As we dive in, I’d like to share a suggested cadence from a friend of mine. Based in Sacramento, JDM is a fellow founder, entrepreneurial ecosystem builder, and tenacious content creator. He will be sharing a caffeinated contribution soon, but the way he moves through the business model canvas caught my attention. In short, most business models can’t be told in one story so it’s not one box at a time, but one story at a time. Instead of trying to boil the ocean, organize different stories for each customer segment. I’ve numbered each box in this downloadable business model canvas as a friendly guide.

  1. Customer Segments – Start with the details of a particular type of customer. The goal isn’t to complete the Customer Segments box. It’s starting a story to follow through the rest of the canvas. Now lean into the pain as you move from box to box and watch as your solution transforms into a story.
  2. Value Propositions – Based on this single customer, outline the value you’ll deliver.
  3. Channels – Where will your business connect with this specific customer?
  4. Customer Relationships – Who are you working with and how will collaboration feel?
  5. Revenue Streams – Based on the first four boxes, what’s the exchange the value?
  6. Key Activities – To deliver on the promise, you must execute with action(s).
  7. Key Resources – Using all seven capitals, here’s what’s needed to keep building.
  8. Key Partners – We can do more with less in the connected era. Who helps you get where?
  9. Cost Structure – The financial capital needed to go from problem to solution.

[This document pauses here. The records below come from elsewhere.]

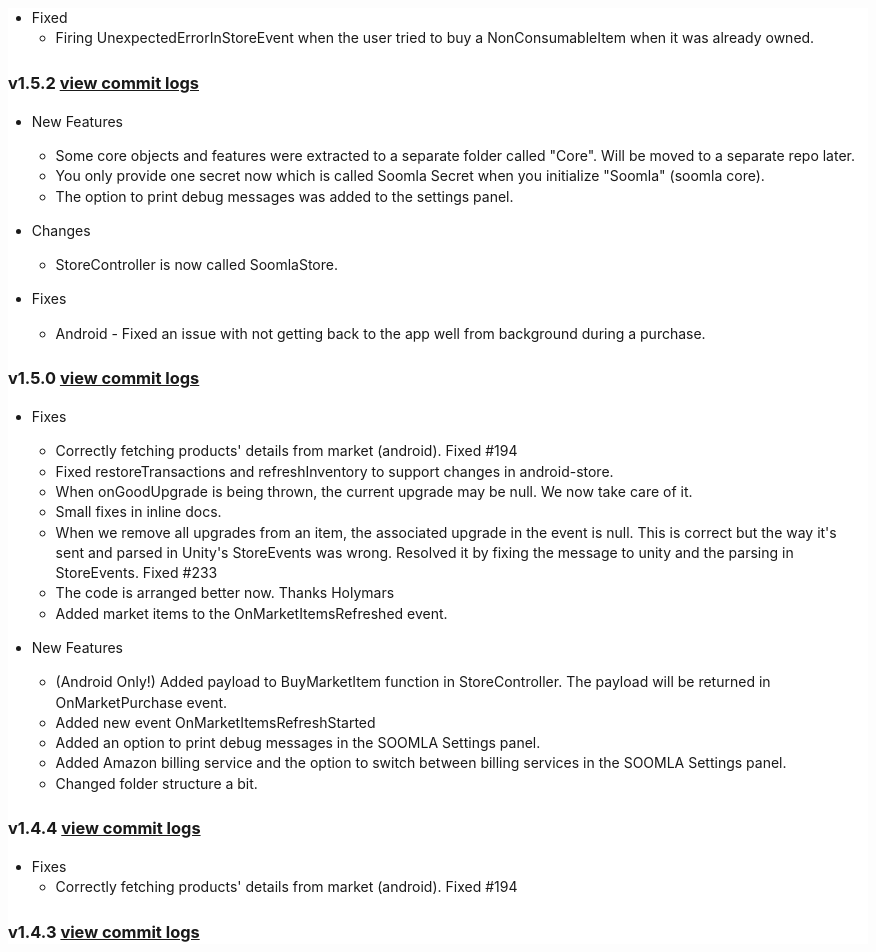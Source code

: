 * Fixed
  * Firing UnexpectedErrorInStoreEvent when the user tried to buy a NonConsumableItem when it was already owned.

### v1.5.2 [view commit logs](https://github.com/soomla/unity3d-store/compare/v1.5.1...v1.5.2)

* New Features
  * Some core objects and features were extracted to a separate folder called "Core". Will be moved to a separate repo later.
  * You only provide one secret now which is called Soomla Secret when you initialize "Soomla" (soomla core).
  * The option to print debug messages was added to the settings panel.

* Changes
  * StoreController is now called SoomlaStore.

* Fixes
  * Android - Fixed an issue with not getting back to the app well from background during a purchase.

### v1.5.0 [view commit logs](https://github.com/soomla/unity3d-store/compare/v1.4.4...v1.5.0)

* Fixes
  * Correctly fetching products' details from market (android). Fixed #194
  * Fixed restoreTransactions and refreshInventory to support changes in android-store.
  * When onGoodUpgrade is being thrown, the current upgrade may be null. We now take care of it.
  * Small fixes in inline docs.
  * When we remove all upgrades from an item, the associated upgrade in the event is null. This is correct but the way it's sent and parsed in Unity's StoreEvents was wrong. Resolved it by fixing the message to unity and the parsing in StoreEvents. Fixed #233
  * The code is arranged better now. Thanks Holymars
  * Added market items to the OnMarketItemsRefreshed event.


* New Features
  * (Android Only!) Added payload to BuyMarketItem function in StoreController. The payload will be returned in OnMarketPurchase event.
  * Added new event OnMarketItemsRefreshStarted
  * Added an option to print debug messages in the SOOMLA Settings panel.
  * Added Amazon billing service and the option to switch between billing services in the SOOMLA Settings panel.
  * Changed folder structure a bit.


### v1.4.4 [view commit logs](https://github.com/soomla/unity3d-store/compare/v1.4.3...v1.4.4)

* Fixes
  * Correctly fetching products' details from market (android). Fixed #194

### v1.4.3 [view commit logs](https://github.com/soomla/unity3d-store/compare/v1.4.1...v1.4.3)
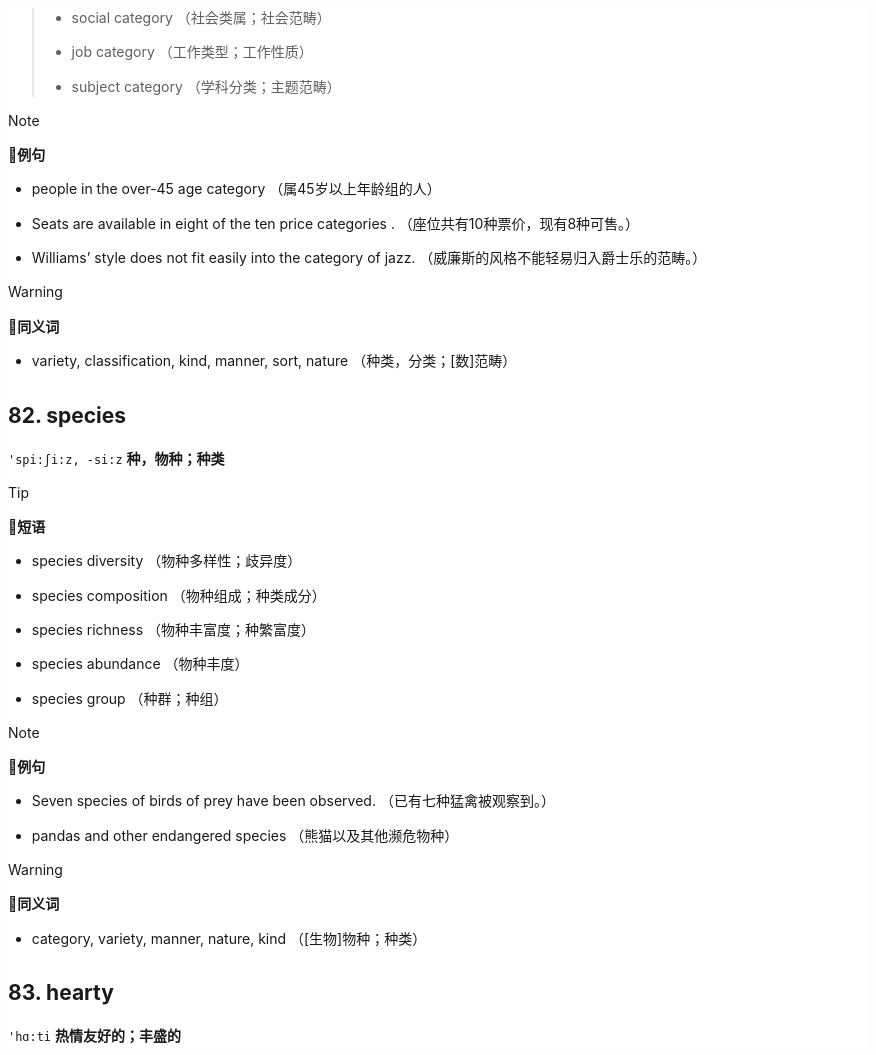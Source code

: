 > - social category （社会类属；社会范畴）
>
> - job category （工作类型；工作性质）
>
> - subject category （学科分类；主题范畴）
>

> [!NOTE]
> **🎤例句**
> - people in the over-45 age category （属45岁以上年龄组的人）
>
> - Seats are available in eight of the ten price categories . （座位共有10种票价，现有8种可售。）
>
> - Williams’ style does not fit easily into the category of jazz. （威廉斯的风格不能轻易归入爵士乐的范畴。）
>

> [!WARNING]
> **🤔同义词**
> - variety, classification, kind, manner, sort, nature （种类，分类；[数]范畴）
>

## 82. species

`'spi:ʃi:z, -si:z`  **种，物种；种类**

> [!TIP]
> **🤩短语**
> - species diversity （物种多样性；歧异度）
>
> - species composition （物种组成；种类成分）
>
> - species richness （物种丰富度；种繁富度）
>
> - species abundance （物种丰度）
>
> - species group （种群；种组）
>

> [!NOTE]
> **🎤例句**
> - Seven species of birds of prey have been observed. （已有七种猛禽被观察到。）
>
> - pandas and other endangered species （熊猫以及其他濒危物种）
>

> [!WARNING]
> **🤔同义词**
> - category, variety, manner, nature, kind （[生物]物种；种类）
>

## 83. hearty

`'hɑ:ti`  **热情友好的；丰盛的**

By telling the story of how you’re creating value for one customer segment, hypotheses connect through all nine boxes and are properly contextualized. Now add more stories, one at a time. To stay organized, use a clean business model canvas for each customer. With different stories told for each customer, color code each story as they are merged into one business model canvas. As everything blends together, the rainbow of color creates a roadmap to reality.